[erlang-questions] incremental parsing

Mon Jun 27 08:49:26 CEST 2011

Hi Joel,

On Mon, Jun 27, 2011 at 01:51, Joel Reymont <joelr1@REDACTED> wrote:
> Assuming an editor backend written in Erlang,
> any suggestions on how to implement incremental parsing of Erlang code?

We're doing a somewhat incremental parsing in erlide. The idea is that
you keep track of the token stream created by the lexer and when there
is a change in the text, you know that only some tokens can be
affected: in the worst case all tokens following the place where the
change was, but if you detect a token that is identical to what it was
before then you don't need to continue. In a similar way, the syntax
tree needs to keep track of the tokens it is created from and when
there are changes only these parts need to get parsed again.This works
ok when there are no syntax errors (which happen all the time while
typing, until one is done). We try to be smart about that, for example
keep track of all the forms in the module and not directly let the
retokenization pass the form boundary: if the user starts typing a
string literal, we don't want the rest of the file to become marked as
a string, but we guess that the string will be ended in the same form
that it was started in.

I said we do "somewhat incremental" parsing because we are using
coarser granularity than possible (i.e. at the form level).
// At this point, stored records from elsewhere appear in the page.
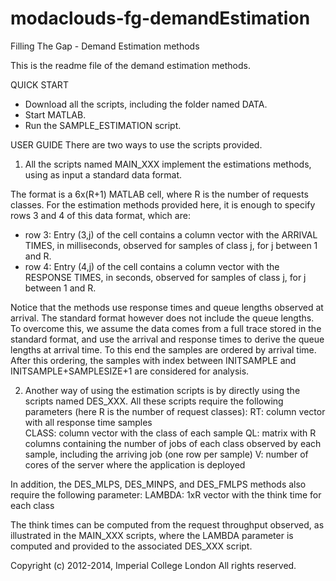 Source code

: modaclouds-fg-demandEstimation
==============================

Filling The Gap - Demand Estimation methods

This is the readme file of the demand estimation methods. 

QUICK START 
 - Download all the scripts, including the folder named DATA.  
 - Start MATLAB. 
 - Run the SAMPLE_ESTIMATION script. 


USER GUIDE
There are two ways to use the scripts provided. 

1. All the scripts named MAIN_XXX implement the estimations methods, using 
as input a standard data format. 

The format is a 6x(R+1) MATLAB cell, where R is the number of requests classes. 
For the estimation methods provided here, it is enough to specify rows 3 and 4 
of this data format, which are: 
 - row 3: Entry (3,j) of the cell contains a column vector with the ARRIVAL TIMES, 
in milliseconds, observed for samples of class j, for j between 1 and R. 
 - row 4: Entry (4,j) of the cell contains a column vector with the RESPONSE TIMES, 
in seconds, observed for samples of class j, for j between 1 and R. 

Notice that the methods use response times and queue lengths observed at
arrival. The standard format however does not include the queue lengths. 
To overcome this, we assume the data comes from a full trace stored in the
standard format, and use the arrival and response times to derive the
queue lengths at arrival time. To this end the samples are ordered by
arrival time. After this ordering, the samples with index between
INITSAMPLE and INITSAMPLE+SAMPLESIZE+1 are considered for analysis. 


2. Another way of using the estimation scripts is by directly using the 
scripts named DES_XXX. All these scripts require the following parameters
(here R is the number of request classes): 
RT: 	column vector with all response time samples  
CLASS:  column vector with the class of each sample
QL:	matrix with R columns containing the number of jobs 
        of each class observed by each sample, including the arriving job 
	(one row per sample)
V:	number of cores of the server where the application is deployed

In addition, the DES_MLPS, DES_MINPS, and DES_FMLPS methods also require 
the following parameter: 
LAMBDA:	1xR vector with the think time for each class 

The think times can be computed from the request throughput observed, 
as illustrated in the MAIN_XXX scripts, where the LAMBDA parameter is computed
and provided to the associated DES_XXX script. 

Copyright (c) 2012-2014, Imperial College London 
All rights reserved.


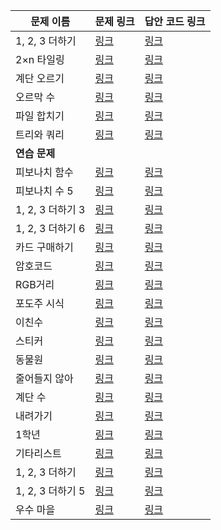 |문제 이름|문제 링크|답안 코드 링크|
|---|---|---|
|1, 2, 3 더하기|[링크](http://boj.kr/9095)|[링크](https://github.com/rhs0266/FastCampus/tree/main/%EA%B0%95%EC%9D%98%20%EC%9E%90%EB%A3%8C/02-%EC%95%8C%EA%B3%A0%EB%A6%AC%EC%A6%98/15~17-동적%20프로그래밍/문제별%20코드/9095-1,%202,%203%20더하기)|
|2×n 타일링|[링크](http://boj.kr/11726)|[링크](https://github.com/rhs0266/FastCampus/tree/main/%EA%B0%95%EC%9D%98%20%EC%9E%90%EB%A3%8C/02-%EC%95%8C%EA%B3%A0%EB%A6%AC%EC%A6%98/15~17-동적%20프로그래밍/문제별%20코드/11726-2xN%20타일링)|
|계단 오르기|[링크](http://boj.kr/2579)|[링크](https://github.com/rhs0266/FastCampus/tree/main/%EA%B0%95%EC%9D%98%20%EC%9E%90%EB%A3%8C/02-%EC%95%8C%EA%B3%A0%EB%A6%AC%EC%A6%98/15~17-동적%20프로그래밍/문제별%20코드/2579-계단%20오르기)|
|오르막 수|[링크](http://boj.kr/11057)|[링크](https://github.com/rhs0266/FastCampus/tree/main/%EA%B0%95%EC%9D%98%20%EC%9E%90%EB%A3%8C/02-%EC%95%8C%EA%B3%A0%EB%A6%AC%EC%A6%98/15~17-동적%20프로그래밍/문제별%20코드/11057-오르막%20수)|
|파일 합치기|[링크](http://boj.kr/11066)|[링크](https://github.com/rhs0266/FastCampus/tree/main/%EA%B0%95%EC%9D%98%20%EC%9E%90%EB%A3%8C/02-%EC%95%8C%EA%B3%A0%EB%A6%AC%EC%A6%98/15~17-동적%20프로그래밍/문제별%20코드/11066-파일%20합치기)|
|트리와 쿼리|[링크](http://boj.kr/15681)|[링크](https://github.com/rhs0266/FastCampus/tree/main/%EA%B0%95%EC%9D%98%20%EC%9E%90%EB%A3%8C/02-%EC%95%8C%EA%B3%A0%EB%A6%AC%EC%A6%98/15~17-동적%20프로그래밍/문제별%20코드/15681-트리와%20쿼리)|
|**연습 문제**|||
|피보나치 함수|[링크](http://boj.kr/1003)|[링크](https://github.com/rhs0266/FastCampus/tree/main/%EA%B0%95%EC%9D%98%20%EC%9E%90%EB%A3%8C/02-%EC%95%8C%EA%B3%A0%EB%A6%AC%EC%A6%98/15~17-동적%20프로그래밍/문제별%20코드/1003-피보나치%20함수)|
|피보나치 수 5|[링크](http://boj.kr/10870)|[링크](https://github.com/rhs0266/FastCampus/tree/main/%EA%B0%95%EC%9D%98%20%EC%9E%90%EB%A3%8C/02-%EC%95%8C%EA%B3%A0%EB%A6%AC%EC%A6%98/15~17-동적%20프로그래밍/문제별%20코드/10870-피보나치%20수%205)|
|1, 2, 3 더하기 3|[링크](http://boj.kr/15988)|[링크](https://github.com/rhs0266/FastCampus/tree/main/%EA%B0%95%EC%9D%98%20%EC%9E%90%EB%A3%8C/02-%EC%95%8C%EA%B3%A0%EB%A6%AC%EC%A6%98/15~17-동적%20프로그래밍/문제별%20코드/15988-1,%202,%203%20더하기%203)|
|1, 2, 3 더하기 6|[링크](http://boj.kr/15991)|[링크](https://github.com/rhs0266/FastCampus/tree/main/%EA%B0%95%EC%9D%98%20%EC%9E%90%EB%A3%8C/02-%EC%95%8C%EA%B3%A0%EB%A6%AC%EC%A6%98/15~17-동적%20프로그래밍/문제별%20코드/15991-1,%202,%203%20더하기%206)|
|카드 구매하기|[링크](http://boj.kr/11052)|[링크](https://github.com/rhs0266/FastCampus/tree/main/%EA%B0%95%EC%9D%98%20%EC%9E%90%EB%A3%8C/02-%EC%95%8C%EA%B3%A0%EB%A6%AC%EC%A6%98/15~17-동적%20프로그래밍/문제별%20코드/11052-카드%20구매하기)|
|암호코드|[링크](http://boj.kr/2011)|[링크](https://github.com/rhs0266/FastCampus/tree/main/%EA%B0%95%EC%9D%98%20%EC%9E%90%EB%A3%8C/02-%EC%95%8C%EA%B3%A0%EB%A6%AC%EC%A6%98/15~17-동적%20프로그래밍/문제별%20코드/2011-암호코드)|
|RGB거리|[링크](http://boj.kr/1149)|[링크](https://github.com/rhs0266/FastCampus/tree/main/%EA%B0%95%EC%9D%98%20%EC%9E%90%EB%A3%8C/02-%EC%95%8C%EA%B3%A0%EB%A6%AC%EC%A6%98/15~17-동적%20프로그래밍/문제별%20코드/1149-RGB%20거리)|
|포도주 시식|[링크](http://boj.kr/2156)|[링크](https://github.com/rhs0266/FastCampus/tree/main/%EA%B0%95%EC%9D%98%20%EC%9E%90%EB%A3%8C/02-%EC%95%8C%EA%B3%A0%EB%A6%AC%EC%A6%98/15~17-동적%20프로그래밍/문제별%20코드/2156-포도주%20시식)|
|이친수|[링크](http://boj.kr/2193)|[링크](https://github.com/rhs0266/FastCampus/tree/main/%EA%B0%95%EC%9D%98%20%EC%9E%90%EB%A3%8C/02-%EC%95%8C%EA%B3%A0%EB%A6%AC%EC%A6%98/15~17-동적%20프로그래밍/문제별%20코드/2193-이친수)|
|스티커|[링크](http://boj.kr/9465)|[링크](https://github.com/rhs0266/FastCampus/tree/main/%EA%B0%95%EC%9D%98%20%EC%9E%90%EB%A3%8C/02-%EC%95%8C%EA%B3%A0%EB%A6%AC%EC%A6%98/15~17-동적%20프로그래밍/문제별%20코드/9465-스티커)|
|동물원|[링크](http://boj.kr/1309)|[링크](https://github.com/rhs0266/FastCampus/tree/main/%EA%B0%95%EC%9D%98%20%EC%9E%90%EB%A3%8C/02-%EC%95%8C%EA%B3%A0%EB%A6%AC%EC%A6%98/15~17-동적%20프로그래밍/문제별%20코드/1309-동물원)|
|줄어들지 않아|[링크](http://boj.kr/2688)|[링크](https://github.com/rhs0266/FastCampus/tree/main/%EA%B0%95%EC%9D%98%20%EC%9E%90%EB%A3%8C/02-%EC%95%8C%EA%B3%A0%EB%A6%AC%EC%A6%98/15~17-동적%20프로그래밍/문제별%20코드/2688-줄어들지%20않아)|
|계단 수|[링크](http://boj.kr/1562)|[링크](https://github.com/rhs0266/FastCampus/tree/main/%EA%B0%95%EC%9D%98%20%EC%9E%90%EB%A3%8C/02-%EC%95%8C%EA%B3%A0%EB%A6%AC%EC%A6%98/15~17-동적%20프로그래밍/문제별%20코드/1562-계단%20수)|
|내려가기|[링크](http://boj.kr/2096)|[링크](https://github.com/rhs0266/FastCampus/tree/main/%EA%B0%95%EC%9D%98%20%EC%9E%90%EB%A3%8C/02-%EC%95%8C%EA%B3%A0%EB%A6%AC%EC%A6%98/15~17-동적%20프로그래밍/문제별%20코드/2096-내려가기)|
|1학년|[링크](http://boj.kr/5557)|[링크](https://github.com/rhs0266/FastCampus/tree/main/%EA%B0%95%EC%9D%98%20%EC%9E%90%EB%A3%8C/02-%EC%95%8C%EA%B3%A0%EB%A6%AC%EC%A6%98/15~17-동적%20프로그래밍/문제별%20코드/5557-1학년)|
|기타리스트|[링크](http://boj.kr/1495)|[링크](https://github.com/rhs0266/FastCampus/tree/main/%EA%B0%95%EC%9D%98%20%EC%9E%90%EB%A3%8C/02-%EC%95%8C%EA%B3%A0%EB%A6%AC%EC%A6%98/15~17-동적%20프로그래밍/문제별%20코드/1495-기타리스트)|
|1, 2, 3 더하기|[링크](http://boj.kr/9095)|[링크](https://github.com/rhs0266/FastCampus/tree/main/%EA%B0%95%EC%9D%98%20%EC%9E%90%EB%A3%8C/02-%EC%95%8C%EA%B3%A0%EB%A6%AC%EC%A6%98/15~17-동적%20프로그래밍/문제별%20코드/9095-1,%202,%203%20더하기)|
|1, 2, 3 더하기 5|[링크](http://boj.kr/15990)|[링크](https://github.com/rhs0266/FastCampus/tree/main/%EA%B0%95%EC%9D%98%20%EC%9E%90%EB%A3%8C/02-%EC%95%8C%EA%B3%A0%EB%A6%AC%EC%A6%98/15~17-동적%20프로그래밍/문제별%20코드/15990-1,%202,%203%20더하기%205)|
|우수 마을|[링크](http://boj.kr/1949)|[링크](https://github.com/rhs0266/FastCampus/tree/main/%EA%B0%95%EC%9D%98%20%EC%9E%90%EB%A3%8C/02-%EC%95%8C%EA%B3%A0%EB%A6%AC%EC%A6%98/15~17-동적%20프로그래밍/문제별%20코드/1949-우수%20마을)| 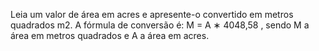 Leia um valor de área em acres e apresente-o convertido em metros quadrados m2.
A fórmula de conversão é: M = A ∗ 4048,58 , sendo M a área em metros quadrados e A a área em acres. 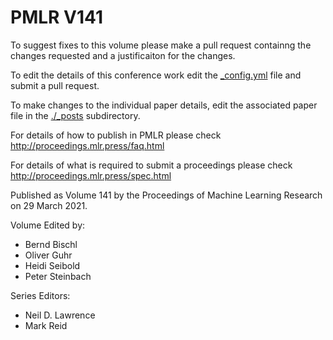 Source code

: # PMLR V141

To suggest fixes to this volume please make a pull request containng the changes requested and a justificaiton for the changes.

To edit the details of this conference work edit the [_config.yml](./_config.yml) file and submit a pull request.

To make changes to the individual paper details, edit the associated paper file in the [./_posts](./_posts) subdirectory.

For details of how to publish in PMLR please check http://proceedings.mlr.press/faq.html

For details of what is required to submit a proceedings please check http://proceedings.mlr.press/spec.html



Published as Volume 141 by the Proceedings of Machine Learning Research on 29 March 2021.

Volume Edited by:
  * Bernd Bischl
  * Oliver Guhr
  * Heidi Seibold
  * Peter Steinbach

Series Editors:
  * Neil D. Lawrence
  * Mark Reid

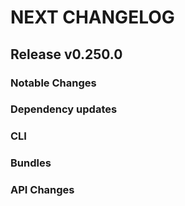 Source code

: # NEXT CHANGELOG

## Release v0.250.0

### Notable Changes

### Dependency updates

### CLI

### Bundles

### API Changes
We found
it's fast enough and the additional work isn't worth it. The parser
would need deeper changes and I don't like having to maintain a
parallel lexer and parser. The code is at
https://github.com/erlide/erlide/tree/master/org.erlide.kernel.ide/src/,
in erlide_scan.erl and the parser/ directory, hopefully it's
understandable. If not and you want to know more, please ask.

regards,
Vlad